FastAPI for AI: Async Clients and Model Serving

FastAPI has become the standard for the AI era. Why? Because AI is slow, and FastAPI is built specifically to handle "Waiting" without blocking. Whether you are calling an external LLM (like Gemini or OpenAI) or running your own model (like Llama or Stable Diffusion), FastAPI is your best friend.

In this lesson, we learn how to build production-grade AI wrappers.

1. The Async AI Pattern

Calling an LLM takes time. A single prompt can take 2 to 10 seconds. If you use a synchronous client (like requests), your whole API freezes.

The Solution: Use the Async version of the AI client.

from openai import AsyncOpenAI

client = AsyncOpenAI(api_key="sk-...")

@app.post("/ask-ai")
async def ask_ai(prompt: str):
    # This 'await' lets the server handle other users while the AI thinks
    response = await client.chat.completions.create(
        model="gpt-4o",
        messages=[{"role": "user", "content": prompt}]
    )
    return {"answer": response.choices[0].message.content}

2. Pydantic for Structured AI Output

The biggest problem with AI is that it's "unpredictable." You ask for JSON, but it gives you a poem. By combining FastAPI's Pydantic with modern LLM "Structural Output" features, you can guarantee that the AI's response follows your code's schema exactly.

class AIResponse(BaseModel):
    summary: str
    sentiment: str = Field(pattern="^(Positive|Negative|Neutral)$")
    tags: list[str]

3. Handling Timeouts and Retries

AI APIs fail. Models go down, or you hit rate limits. Your FastAPI code should include robust error handling (Module 7).

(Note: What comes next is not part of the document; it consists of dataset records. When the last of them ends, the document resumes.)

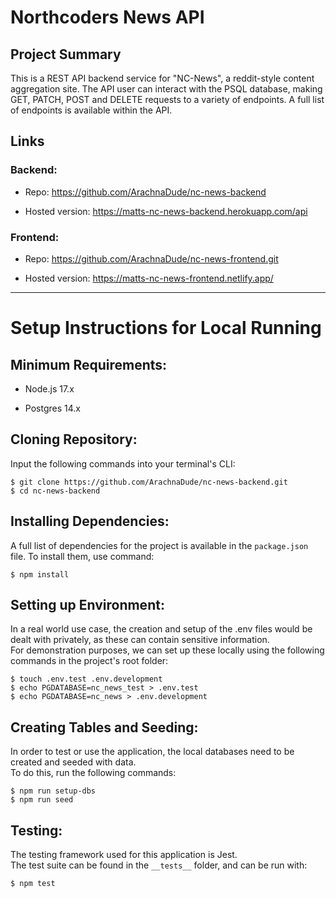 # Northcoders News API

## Project Summary

This is a REST API backend service for "NC-News", a reddit-style content aggregation site. The API user can interact with the PSQL database, making GET, PATCH, POST and DELETE requests to a variety of endpoints. A full list of endpoints is available within the API.

## Links

### Backend:

- Repo: https://github.com/ArachnaDude/nc-news-backend

- Hosted version: https://matts-nc-news-backend.herokuapp.com/api

### Frontend:

- Repo: https://github.com/ArachnaDude/nc-news-frontend.git

- Hosted version: https://matts-nc-news-frontend.netlify.app/

---

# Setup Instructions for Local Running

## Minimum Requirements:

- Node.js 17.x

* Postgres 14.x

## Cloning Repository:

Input the following commands into your terminal's CLI:

```
$ git clone https://github.com/ArachnaDude/nc-news-backend.git
$ cd nc-news-backend
```

## Installing Dependencies:

A full list of dependencies for the project is available in the `package.json` file.
To install them, use command:

```
$ npm install
```

## Setting up Environment:

In a real world use case, the creation and setup of the .env files would be dealt with privately, as these can contain sensitive information.  
For demonstration purposes, we can set up these locally using the following commands in the project's root folder:

```
$ touch .env.test .env.development
$ echo PGDATABASE=nc_news_test > .env.test
$ echo PGDATABASE=nc_news > .env.development
```

## Creating Tables and Seeding:

In order to test or use the application, the local databases need to be created and seeded with data.  
To do this, run the following commands:

```
$ npm run setup-dbs
$ npm run seed
```

## Testing:

The testing framework used for this application is Jest.  
The test suite can be found in the `__tests__` folder, and can be run with:

```
$ npm test
```
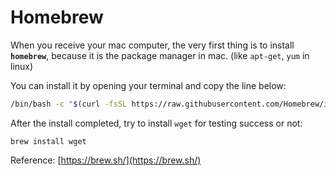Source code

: # Homebrew

When you receive your mac computer, the very first thing is to install **`homebrew`**, because it is the package manager in mac. (like `apt-get`, `yum` in linux)

You can install it by opening your terminal and copy the line below:

```bash
/bin/bash -c "$(curl -fsSL https://raw.githubusercontent.com/Homebrew/install/HEAD/install.sh)"
```

After the install completed, try to install `wget` for testing success or not:

```
brew install wget
```

Reference:  [https://brew.sh/](https://brew.sh/)
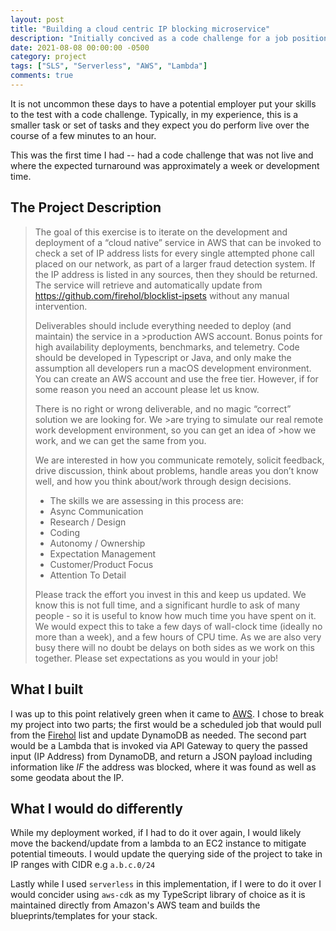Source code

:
 ```yaml
---
layout: post
title: "Building a cloud centric IP blocking microservice"
description: "Initially concived as a code challenge for a job position."
date: 2021-08-08 00:00:00 -0500
category: project
tags: ["SLS", "Serverless", "AWS", "Lambda"]
comments: true
---
```


It is not uncommon these days to have a potential employer put your skills to the test with a code challenge. Typically, in my experience, this is a smaller task or set of tasks and they expect you do perform live over the course of a few minutes to an hour.

This was the first time I had -- had a code challenge that was not live and where the expected turnaround was approximately a week or development time.

## The Project Description

> The goal of this exercise is to iterate on the development and deployment of a “cloud native” service in AWS that can be invoked to check a set of IP address lists for every single attempted phone call placed on our network, as part of a larger fraud detection system. If the IP address is listed in any sources, then they should be returned.
> The service will retrieve and automatically update from https://github.com/firehol/blocklist-ipsets without any manual intervention.
>
> Deliverables should include everything needed to deploy (and maintain) the service in a >production AWS account.
> Bonus points for high availability deployments, benchmarks, and telemetry.
> Code should be developed in Typescript or Java, and only make the assumption all developers run a macOS development environment.
> You can create an AWS account and use the free tier. However, if for some reason you need an account please let us know.
>
> There is no right or wrong deliverable, and no magic “correct” solution we are looking for. We >are trying to simulate our real remote work development environment, so you can get an idea of >how we work, and we can get the same from you.
>
> We are interested in how you communicate remotely, solicit feedback, drive discussion, think about problems, handle areas you don’t know well, and how you think about/work through design decisions.
>
> - The skills we are assessing in this process are:
> - Async Communication
> - Research / Design
> - Coding
> - Autonomy / Ownership
> - Expectation Management
> - Customer/Product Focus
> - Attention To Detail
>
> Please track the effort you invest in this and keep us updated. We know this is not full time, and a significant hurdle to ask of many people - so it is useful to know how much time you have spent on it. We would expect this to take a few days of wall-clock time (ideally no more than a week), and a few hours of CPU time. As we are also very busy there will no doubt be delays on both sides as we work on this together. Please set expectations as you would in your job!

## What I built

I was up to this point relatively green when it came to [AWS](https://aws.amazon.com/). I chose to break my project into two parts; the first would be a scheduled job that would pull from the [Firehol](https://github.com/firehol/.blocklist-ipsets) list and update DynamoDB as needed. The second part would be a Lambda that is invoked via API Gateway to query the passed input (IP Address) from DynamoDB, and return a JSON payload including information like _IF_ the address was blocked, where it was found as well as some geodata about the IP.

## What I would do differently

While my deployment worked, if I had to do it over again, I would likely move the backend/update from a lambda to an EC2 instance to mitigate potential timeouts. I would update the querying side of the project to take in IP ranges with CIDR e.g `a.b.c.0/24`

Lastly while I used `serverless` in this implementation, if I were to do it over I would concider using `aws-cdk` as my TypeScript library of choice as it is maintained directly from Amazon's AWS team and builds the blueprints/templates for your stack.
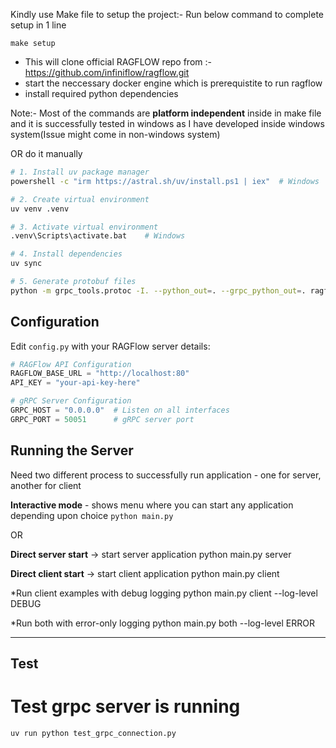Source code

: Kindly use Make file to setup the project:-
Run below command to complete setup in 1 line
```
make setup
```
* This will clone official RAGFLOW repo from :- https://github.com/infiniflow/ragflow.git
* start the neccessary docker engine which is prerequistite to run ragflow 
* install required python dependencies

Note:- 
Most of the commands are **platform independent** inside in make file and it is successfully tested in windows as I have developed inside windows system(Issue might come in non-windows system)

OR do it manually

```bash
# 1. Install uv package manager
powershell -c "irm https://astral.sh/uv/install.ps1 | iex"  # Windows

# 2. Create virtual environment
uv venv .venv 

# 3. Activate virtual environment
.venv\Scripts\activate.bat    # Windows

# 4. Install dependencies
uv sync

# 5. Generate protobuf files 
python -m grpc_tools.protoc -I. --python_out=. --grpc_python_out=. ragflow_service.proto
```

## Configuration

Edit `config.py` with your RAGFlow server details:

```python
# RAGFlow API Configuration
RAGFLOW_BASE_URL = "http://localhost:80"
API_KEY = "your-api-key-here"

# gRPC Server Configuration
GRPC_HOST = "0.0.0.0"  # Listen on all interfaces
GRPC_PORT = 50051      # gRPC server port
```

## Running the Server
Need two different process to successfully run application - one for server, another for client

**Interactive mode** - shows menu where you can start any application depending upon choice
```python main.py```

OR

**Direct server start**  -> start server application
python main.py server

**Direct client start**  -> start client application
python main.py client

*Run client examples with debug logging
python main.py client --log-level DEBUG

*Run both with error-only logging
python main.py both --log-level ERROR


--------------------------------------------
## Test

# Test grpc server is running
    uv run python test_grpc_connection.py

# 


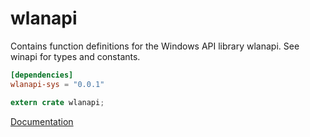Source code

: # wlanapi #
Contains function definitions for the Windows API library wlanapi. See winapi for types and constants.

```toml
[dependencies]
wlanapi-sys = "0.0.1"
```

```rust
extern crate wlanapi;
```

[Documentation](https://retep998.github.io/doc/winapi/wlanapi/)

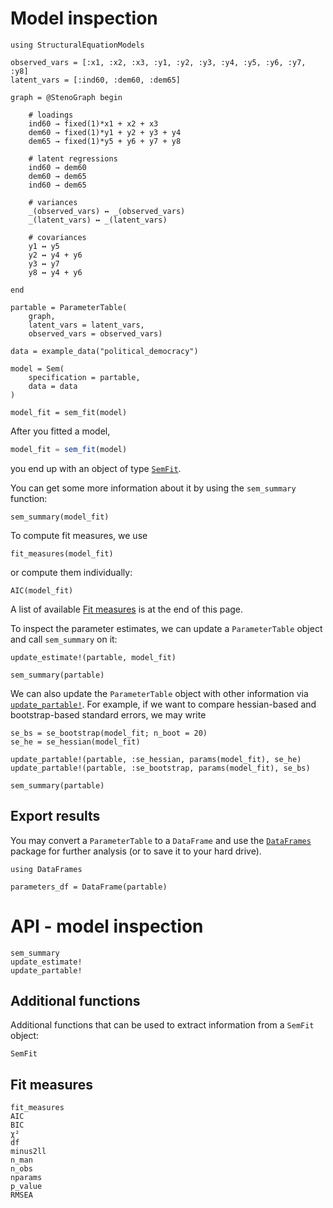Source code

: # Model inspection

```@setup colored
using StructuralEquationModels 

observed_vars = [:x1, :x2, :x3, :y1, :y2, :y3, :y4, :y5, :y6, :y7, :y8]
latent_vars = [:ind60, :dem60, :dem65]

graph = @StenoGraph begin

    # loadings
    ind60 → fixed(1)*x1 + x2 + x3
    dem60 → fixed(1)*y1 + y2 + y3 + y4
    dem65 → fixed(1)*y5 + y6 + y7 + y8

    # latent regressions
    ind60 → dem60
    dem60 → dem65
    ind60 → dem65

    # variances
    _(observed_vars) ↔ _(observed_vars)
    _(latent_vars) ↔ _(latent_vars)

    # covariances
    y1 ↔ y5
    y2 ↔ y4 + y6
    y3 ↔ y7
    y8 ↔ y4 + y6

end

partable = ParameterTable(
    graph,
    latent_vars = latent_vars, 
    observed_vars = observed_vars)

data = example_data("political_democracy")

model = Sem(
    specification = partable,
    data = data
)

model_fit = sem_fit(model)
```

After you fitted a model,

```julia
model_fit = sem_fit(model)
```

you end up with an object of type [`SemFit`](@ref).

You can get some more information about it by using the `sem_summary` function:

```@example colored; ansicolor = true
sem_summary(model_fit)
```

To compute fit measures, we use

```@example colored; ansicolor = true
fit_measures(model_fit)
```

or compute them individually:

```@example colored; ansicolor = true
AIC(model_fit)
```

A list of available [Fit measures](@ref) is at the end of this page.

To inspect the parameter estimates, we can update a `ParameterTable` object and call `sem_summary` on it:

```@example colored; ansicolor = true; output = false
update_estimate!(partable, model_fit)

sem_summary(partable)
```

We can also update the `ParameterTable` object with other information via [`update_partable!`](@ref). For example, if we want to compare hessian-based and bootstrap-based standard errors, we may write

```@example colored; ansicolor = true
se_bs = se_bootstrap(model_fit; n_boot = 20)
se_he = se_hessian(model_fit)

update_partable!(partable, :se_hessian, params(model_fit), se_he)
update_partable!(partable, :se_bootstrap, params(model_fit), se_bs)

sem_summary(partable)
```

## Export results

You may convert a `ParameterTable` to a `DataFrame` and use the [`DataFrames`](https://github.com/JuliaData/DataFrames.jl) package for further analysis (or to save it to your hard drive).

```@example colored; ansicolor = true
using DataFrames

parameters_df = DataFrame(partable)
```

# API - model inspection

```@docs
sem_summary
update_estimate!
update_partable!
```

## Additional functions

Additional functions that can be used to extract information from a `SemFit` object:

```@docs
SemFit
```

## Fit measures

```@docs
fit_measures
AIC
BIC
χ²
df
minus2ll
n_man
n_obs
nparams
p_value
RMSEA
```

Timeouts: Stop waiting after 10 seconds so the user isn't stuck forever.
Exponential Backoff: If an API fails, wait 1s, then 2s, then 4s before trying again.

4. Serving Your Own Models (PyTorch / TensorFlow)

If you are running your own model on your own GPU:

Load the model ONCE during startup (using @app.on_event("startup")).
Serve it in a threadpool: Model inference is CPU/GPU heavy. Run it using def instead of async def so it doesn't block the event loop.

Visualizing the AI API Flow

sequenceDiagram
    participant U as User
    participant F as FastAPI
    participant AI as AI Model (LLM)
    
    U->>F: POST /generate (Prompt)
    F->>AI: Async Call (Waiting...)
    Note over F: Server handles other requests
    AI-->>F: AI Result (Text/JSON)
    F->>F: Pydantic Validation
    F-->>U: Reliable JSON Response

Summary

Async-First: Never use sync AI clients in FastAPI.
Pydantic: Use it to force the AI to return structured, typed data.
Lifecycle: Load heavy models during app startup, not inside the request.
Reliability: AI is unpredictable; your API shouldn't be.

In the next lesson, we’ll look at Streaming Responses, the secret to making AI feel "Live."

Exercise: The AI Guard

You are building an AI Support Bot.

If the AI takes 15 seconds to respond, what happens to your FastAPI server if you use async def?
What happens if you use standard def with a sync client?
Which one allows you to handle 100 concurrent users on a single CPU?